__Exercise directions__. In this exercise, every entry below is to be reproduced word for word.

Stored data:
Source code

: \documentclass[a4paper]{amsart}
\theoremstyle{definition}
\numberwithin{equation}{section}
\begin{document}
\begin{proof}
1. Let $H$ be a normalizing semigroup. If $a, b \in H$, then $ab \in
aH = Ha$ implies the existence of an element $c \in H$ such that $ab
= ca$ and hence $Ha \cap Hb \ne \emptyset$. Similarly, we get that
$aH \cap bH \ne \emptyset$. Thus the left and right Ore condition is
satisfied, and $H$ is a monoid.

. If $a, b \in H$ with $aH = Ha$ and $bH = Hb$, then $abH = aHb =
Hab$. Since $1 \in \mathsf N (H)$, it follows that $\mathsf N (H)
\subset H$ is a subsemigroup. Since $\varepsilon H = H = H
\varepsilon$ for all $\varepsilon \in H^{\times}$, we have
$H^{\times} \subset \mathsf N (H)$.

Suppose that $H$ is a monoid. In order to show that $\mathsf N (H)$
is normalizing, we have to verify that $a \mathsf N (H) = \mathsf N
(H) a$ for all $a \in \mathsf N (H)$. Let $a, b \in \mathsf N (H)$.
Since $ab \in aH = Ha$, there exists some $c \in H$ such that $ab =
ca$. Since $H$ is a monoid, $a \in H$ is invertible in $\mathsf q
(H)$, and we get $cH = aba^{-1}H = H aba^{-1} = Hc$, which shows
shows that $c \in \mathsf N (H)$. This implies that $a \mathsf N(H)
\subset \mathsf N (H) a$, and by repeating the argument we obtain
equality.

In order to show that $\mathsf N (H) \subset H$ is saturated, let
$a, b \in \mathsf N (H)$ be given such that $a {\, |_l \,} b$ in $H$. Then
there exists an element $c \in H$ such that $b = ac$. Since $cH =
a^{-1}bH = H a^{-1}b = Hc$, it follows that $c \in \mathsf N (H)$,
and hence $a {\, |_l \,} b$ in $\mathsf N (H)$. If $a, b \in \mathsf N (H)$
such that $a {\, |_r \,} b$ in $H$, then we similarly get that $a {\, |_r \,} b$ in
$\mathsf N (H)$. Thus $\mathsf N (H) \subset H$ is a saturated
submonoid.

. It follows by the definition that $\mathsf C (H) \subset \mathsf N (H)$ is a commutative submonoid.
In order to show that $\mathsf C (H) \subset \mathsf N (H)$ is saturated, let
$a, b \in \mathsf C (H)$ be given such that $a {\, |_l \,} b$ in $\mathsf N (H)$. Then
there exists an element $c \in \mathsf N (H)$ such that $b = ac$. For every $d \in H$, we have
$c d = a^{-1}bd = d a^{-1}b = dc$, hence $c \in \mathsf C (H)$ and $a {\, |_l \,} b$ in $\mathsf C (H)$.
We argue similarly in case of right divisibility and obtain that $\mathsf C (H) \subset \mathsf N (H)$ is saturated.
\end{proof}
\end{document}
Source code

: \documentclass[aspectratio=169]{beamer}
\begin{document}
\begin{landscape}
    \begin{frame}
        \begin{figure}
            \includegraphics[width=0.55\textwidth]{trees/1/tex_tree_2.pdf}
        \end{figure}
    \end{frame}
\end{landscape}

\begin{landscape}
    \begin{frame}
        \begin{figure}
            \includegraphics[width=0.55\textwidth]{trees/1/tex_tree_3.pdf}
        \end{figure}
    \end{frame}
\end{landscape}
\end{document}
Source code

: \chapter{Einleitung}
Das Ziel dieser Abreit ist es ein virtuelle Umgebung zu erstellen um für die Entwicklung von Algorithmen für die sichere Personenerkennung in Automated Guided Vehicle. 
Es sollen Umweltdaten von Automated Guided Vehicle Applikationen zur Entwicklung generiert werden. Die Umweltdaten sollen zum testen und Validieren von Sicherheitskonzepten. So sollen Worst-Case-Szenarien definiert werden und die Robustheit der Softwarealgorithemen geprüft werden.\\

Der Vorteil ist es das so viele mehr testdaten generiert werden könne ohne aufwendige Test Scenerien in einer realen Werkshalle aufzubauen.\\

__Answer to this task__.
Source code

: \documentclass[a4paper]{amsart}
\theoremstyle{definition}
\numberwithin{equation}{section}
\begin{document}
\begin{proof}
1. Let $H$ be a normalizing semigroup. If $a, b \in H$, then $ab \in
aH = Ha$ implies the existence of an element $c \in H$ such that $ab
= ca$ and hence $Ha \cap Hb \ne \emptyset$. Similarly, we get that
$aH \cap bH \ne \emptyset$. Thus the left and right Ore condition is
satisfied, and $H$ is a monoid.

. If $a, b \in H$ with $aH = Ha$ and $bH = Hb$, then $abH = aHb =
Hab$. Since $1 \in \mathsf N (H)$, it follows that $\mathsf N (H)
\subset H$ is a subsemigroup. Since $\varepsilon H = H = H
\varepsilon$ for all $\varepsilon \in H^{\times}$, we have
$H^{\times} \subset \mathsf N (H)$.

Suppose that $H$ is a monoid. In order to show that $\mathsf N (H)$
is normalizing, we have to verify that $a \mathsf N (H) = \mathsf N
(H) a$ for all $a \in \mathsf N (H)$. Let $a, b \in \mathsf N (H)$.
Since $ab \in aH = Ha$, there exists some $c \in H$ such that $ab =
ca$. Since $H$ is a monoid, $a \in H$ is invertible in $\mathsf q
(H)$, and we get $cH = aba^{-1}H = H aba^{-1} = Hc$, which shows
shows that $c \in \mathsf N (H)$. This implies that $a \mathsf N(H)
\subset \mathsf N (H) a$, and by repeating the argument we obtain
equality.

In order to show that $\mathsf N (H) \subset H$ is saturated, let
$a, b \in \mathsf N (H)$ be given such that $a {\, |_l \,} b$ in $H$. Then
there exists an element $c \in H$ such that $b = ac$. Since $cH =
a^{-1}bH = H a^{-1}b = Hc$, it follows that $c \in \mathsf N (H)$,
and hence $a {\, |_l \,} b$ in $\mathsf N (H)$. If $a, b \in \mathsf N (H)$
such that $a {\, |_r \,} b$ in $H$, then we similarly get that $a {\, |_r \,} b$ in
$\mathsf N (H)$. Thus $\mathsf N (H) \subset H$ is a saturated
submonoid.

. It follows by the definition that $\mathsf C (H) \subset \mathsf N (H)$ is a commutative submonoid.
In order to show that $\mathsf C (H) \subset \mathsf N (H)$ is saturated, let
$a, b \in \mathsf C (H)$ be given such that $a {\, |_l \,} b$ in $\mathsf N (H)$. Then
there exists an element $c \in \mathsf N (H)$ such that $b = ac$. For every $d \in H$, we have
$c d = a^{-1}bd = d a^{-1}b = dc$, hence $c \in \mathsf C (H)$ and $a {\, |_l \,} b$ in $\mathsf C (H)$.
We argue similarly in case of right divisibility and obtain that $\mathsf C (H) \subset \mathsf N (H)$ is saturated.
\end{proof}
\end{document}
Source code

: \documentclass[aspectratio=169]{beamer}
\begin{document}
\begin{landscape}
    \begin{frame}
        \begin{figure}
            \includegraphics[width=0.55\textwidth]{trees/1/tex_tree_2.pdf}
        \end{figure}
    \end{frame}
\end{landscape}

\begin{landscape}
    \begin{frame}
        \begin{figure}
            \includegraphics[width=0.55\textwidth]{trees/1/tex_tree_3.pdf}
        \end{figure}
    \end{frame}
\end{landscape}
\end{document}
Source code

: \chapter{Einleitung}
Das Ziel dieser Abreit ist es ein virtuelle Umgebung zu erstellen um für die Entwicklung von Algorithmen für die sichere Personenerkennung in Automated Guided Vehicle. 
Es sollen Umweltdaten von Automated Guided Vehicle Applikationen zur Entwicklung generiert werden. Die Umweltdaten sollen zum testen und Validieren von Sicherheitskonzepten. So sollen Worst-Case-Szenarien definiert werden und die Robustheit der Softwarealgorithemen geprüft werden.\\

Der Vorteil ist es das so viele mehr testdaten generiert werden könne ohne aufwendige Test Scenerien in einer realen Werkshalle aufzubauen.\\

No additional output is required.